The HDP commands only about 10 to 12 percent support, but Demirtas is still likely to draw significant backing in a first- round presidential vote against President Tayyip Erdogan and other candidates, while also boosting the prospects of his party entering parliament.

Erdogan last month called snap parliamentary and presidential elections for June 24, more than a year early, to switch to a powerful executive presidency narrowly approved in a referendum last year and championed by the president.

On Monday, parties entering parliamentary elections submitted their lists of potential lawmakers.
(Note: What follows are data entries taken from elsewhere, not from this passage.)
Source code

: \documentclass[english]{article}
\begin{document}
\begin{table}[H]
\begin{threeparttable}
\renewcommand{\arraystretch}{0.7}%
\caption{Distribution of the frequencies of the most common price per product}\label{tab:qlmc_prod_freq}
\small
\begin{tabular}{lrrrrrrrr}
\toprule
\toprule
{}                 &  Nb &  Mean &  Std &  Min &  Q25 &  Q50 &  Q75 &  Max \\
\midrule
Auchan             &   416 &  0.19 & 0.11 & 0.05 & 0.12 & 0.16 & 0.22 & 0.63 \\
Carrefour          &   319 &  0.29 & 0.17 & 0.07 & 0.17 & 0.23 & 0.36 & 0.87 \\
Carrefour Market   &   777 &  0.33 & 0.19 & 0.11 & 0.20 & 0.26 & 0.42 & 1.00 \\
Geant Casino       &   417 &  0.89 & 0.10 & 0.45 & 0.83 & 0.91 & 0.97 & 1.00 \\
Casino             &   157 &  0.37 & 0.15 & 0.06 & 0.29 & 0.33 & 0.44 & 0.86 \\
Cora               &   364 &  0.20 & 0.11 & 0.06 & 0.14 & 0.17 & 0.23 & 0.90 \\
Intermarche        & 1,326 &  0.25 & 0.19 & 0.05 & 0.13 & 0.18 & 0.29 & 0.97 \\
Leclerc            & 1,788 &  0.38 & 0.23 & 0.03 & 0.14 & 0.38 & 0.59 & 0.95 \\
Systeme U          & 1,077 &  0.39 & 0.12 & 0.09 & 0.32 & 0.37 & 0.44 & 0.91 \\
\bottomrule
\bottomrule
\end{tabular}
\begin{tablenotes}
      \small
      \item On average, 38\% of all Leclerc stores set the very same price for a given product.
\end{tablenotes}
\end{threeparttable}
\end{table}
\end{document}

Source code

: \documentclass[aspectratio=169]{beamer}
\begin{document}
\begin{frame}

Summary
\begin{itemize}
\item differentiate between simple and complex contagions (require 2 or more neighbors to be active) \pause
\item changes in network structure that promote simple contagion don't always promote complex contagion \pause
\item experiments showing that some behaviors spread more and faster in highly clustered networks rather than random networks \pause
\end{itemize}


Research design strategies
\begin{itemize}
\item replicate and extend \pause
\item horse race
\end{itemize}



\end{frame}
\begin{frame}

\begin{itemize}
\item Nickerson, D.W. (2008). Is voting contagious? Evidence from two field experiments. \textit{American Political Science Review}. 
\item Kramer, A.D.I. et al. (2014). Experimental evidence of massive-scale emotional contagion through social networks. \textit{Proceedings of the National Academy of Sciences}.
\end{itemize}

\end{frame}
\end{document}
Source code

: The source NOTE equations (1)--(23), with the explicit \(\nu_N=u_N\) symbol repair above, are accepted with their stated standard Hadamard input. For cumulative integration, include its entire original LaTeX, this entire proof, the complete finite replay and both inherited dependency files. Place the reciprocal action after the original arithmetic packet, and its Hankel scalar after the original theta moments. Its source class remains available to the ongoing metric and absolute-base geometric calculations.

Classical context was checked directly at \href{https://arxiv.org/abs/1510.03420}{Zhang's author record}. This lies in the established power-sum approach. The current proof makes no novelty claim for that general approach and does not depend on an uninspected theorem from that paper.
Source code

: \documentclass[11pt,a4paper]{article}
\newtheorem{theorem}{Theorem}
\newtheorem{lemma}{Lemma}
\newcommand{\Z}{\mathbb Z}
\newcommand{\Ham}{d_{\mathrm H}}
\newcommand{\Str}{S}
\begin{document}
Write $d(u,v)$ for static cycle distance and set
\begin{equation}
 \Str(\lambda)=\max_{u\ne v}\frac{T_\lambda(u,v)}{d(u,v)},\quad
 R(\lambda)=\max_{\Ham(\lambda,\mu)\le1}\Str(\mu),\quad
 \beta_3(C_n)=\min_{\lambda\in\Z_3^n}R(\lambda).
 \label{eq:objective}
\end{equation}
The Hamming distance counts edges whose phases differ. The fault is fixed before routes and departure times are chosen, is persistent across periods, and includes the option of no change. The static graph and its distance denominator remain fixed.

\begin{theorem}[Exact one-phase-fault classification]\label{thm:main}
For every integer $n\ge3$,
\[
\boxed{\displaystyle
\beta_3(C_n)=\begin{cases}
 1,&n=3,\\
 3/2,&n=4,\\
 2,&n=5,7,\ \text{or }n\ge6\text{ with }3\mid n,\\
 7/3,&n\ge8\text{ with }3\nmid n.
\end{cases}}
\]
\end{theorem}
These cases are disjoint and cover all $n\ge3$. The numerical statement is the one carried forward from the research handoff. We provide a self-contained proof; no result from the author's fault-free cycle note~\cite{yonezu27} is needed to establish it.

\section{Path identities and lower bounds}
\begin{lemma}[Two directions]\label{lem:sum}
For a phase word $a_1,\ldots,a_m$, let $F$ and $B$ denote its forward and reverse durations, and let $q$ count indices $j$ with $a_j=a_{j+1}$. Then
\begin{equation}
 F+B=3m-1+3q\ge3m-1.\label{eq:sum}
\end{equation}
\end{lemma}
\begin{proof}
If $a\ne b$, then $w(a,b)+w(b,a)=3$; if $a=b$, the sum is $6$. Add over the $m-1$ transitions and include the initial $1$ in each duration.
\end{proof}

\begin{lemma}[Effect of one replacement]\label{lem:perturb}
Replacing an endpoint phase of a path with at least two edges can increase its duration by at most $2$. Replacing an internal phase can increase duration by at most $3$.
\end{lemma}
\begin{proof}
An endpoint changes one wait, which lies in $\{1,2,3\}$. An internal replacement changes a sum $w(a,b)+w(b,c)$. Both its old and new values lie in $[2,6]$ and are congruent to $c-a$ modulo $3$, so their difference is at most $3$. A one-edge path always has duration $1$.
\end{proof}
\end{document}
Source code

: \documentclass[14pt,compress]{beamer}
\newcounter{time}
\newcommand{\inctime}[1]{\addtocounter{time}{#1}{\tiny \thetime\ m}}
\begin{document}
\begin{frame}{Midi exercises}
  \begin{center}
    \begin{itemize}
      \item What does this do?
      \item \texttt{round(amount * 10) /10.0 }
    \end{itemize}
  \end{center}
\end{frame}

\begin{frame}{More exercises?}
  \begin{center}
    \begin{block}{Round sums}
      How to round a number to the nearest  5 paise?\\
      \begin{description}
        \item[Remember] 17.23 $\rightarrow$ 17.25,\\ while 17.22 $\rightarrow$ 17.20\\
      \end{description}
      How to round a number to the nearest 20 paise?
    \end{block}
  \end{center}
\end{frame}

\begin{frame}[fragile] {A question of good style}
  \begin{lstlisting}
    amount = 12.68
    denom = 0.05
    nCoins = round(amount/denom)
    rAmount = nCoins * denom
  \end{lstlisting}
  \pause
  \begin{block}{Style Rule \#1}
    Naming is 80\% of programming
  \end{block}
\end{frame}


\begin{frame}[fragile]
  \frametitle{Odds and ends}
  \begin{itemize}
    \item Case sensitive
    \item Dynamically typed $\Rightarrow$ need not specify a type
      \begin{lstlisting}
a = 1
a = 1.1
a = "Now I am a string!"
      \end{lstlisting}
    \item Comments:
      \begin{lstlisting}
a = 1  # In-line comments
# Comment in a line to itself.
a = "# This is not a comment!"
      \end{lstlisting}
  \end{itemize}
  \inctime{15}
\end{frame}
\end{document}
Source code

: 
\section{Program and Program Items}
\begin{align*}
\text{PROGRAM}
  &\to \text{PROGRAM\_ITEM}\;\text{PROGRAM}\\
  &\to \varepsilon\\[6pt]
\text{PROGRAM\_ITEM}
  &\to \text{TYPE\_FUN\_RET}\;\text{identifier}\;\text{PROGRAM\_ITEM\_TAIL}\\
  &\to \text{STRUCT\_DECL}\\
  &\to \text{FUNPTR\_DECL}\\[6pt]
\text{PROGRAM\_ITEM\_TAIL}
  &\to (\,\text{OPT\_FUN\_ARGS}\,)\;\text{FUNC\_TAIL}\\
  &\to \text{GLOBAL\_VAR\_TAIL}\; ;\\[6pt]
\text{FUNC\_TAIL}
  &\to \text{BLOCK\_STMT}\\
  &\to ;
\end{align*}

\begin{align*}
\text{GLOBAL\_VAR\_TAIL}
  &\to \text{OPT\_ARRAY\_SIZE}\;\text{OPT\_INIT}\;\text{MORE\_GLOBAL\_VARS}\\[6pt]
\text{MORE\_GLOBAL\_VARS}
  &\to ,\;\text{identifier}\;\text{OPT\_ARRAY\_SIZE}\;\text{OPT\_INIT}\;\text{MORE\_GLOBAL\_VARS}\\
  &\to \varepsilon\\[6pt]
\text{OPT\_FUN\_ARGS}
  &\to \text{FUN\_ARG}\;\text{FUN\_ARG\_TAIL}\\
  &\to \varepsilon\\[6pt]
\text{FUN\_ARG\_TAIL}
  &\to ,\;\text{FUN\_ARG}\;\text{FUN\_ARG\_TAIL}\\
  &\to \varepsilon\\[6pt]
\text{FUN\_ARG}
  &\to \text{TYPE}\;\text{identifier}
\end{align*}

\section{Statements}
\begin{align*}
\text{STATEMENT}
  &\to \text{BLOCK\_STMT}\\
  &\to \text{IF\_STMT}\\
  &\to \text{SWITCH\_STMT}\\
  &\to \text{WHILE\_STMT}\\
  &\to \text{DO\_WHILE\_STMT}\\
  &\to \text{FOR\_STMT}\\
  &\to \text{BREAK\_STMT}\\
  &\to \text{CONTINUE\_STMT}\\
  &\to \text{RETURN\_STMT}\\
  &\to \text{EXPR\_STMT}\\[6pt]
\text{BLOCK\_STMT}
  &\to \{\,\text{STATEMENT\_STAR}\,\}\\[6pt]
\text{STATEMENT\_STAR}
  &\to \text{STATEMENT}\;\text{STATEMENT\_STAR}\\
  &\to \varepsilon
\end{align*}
Under the new system, ministers cannot be lawmakers, meaning names on the lists will only enter a cabinet if they resign their parliamentary posts.

While Erdogan's ruling AK Party has nominated almost all incumbent ministers as lawmakers, Turkey's top economy team, including Deputy Prime Minister Mehmet Simsek, Finance Minister Naci Agbal and Economy Minister Nihat Zeybekci, have been left off the list.

The HDP nominated Ahmet Sik, a prominent journalist and author who was sentenced to 7 1/2 years in prison over terrorism charges last month, and Baris Atay, an actor and outspoken critic of Erdogan's policies.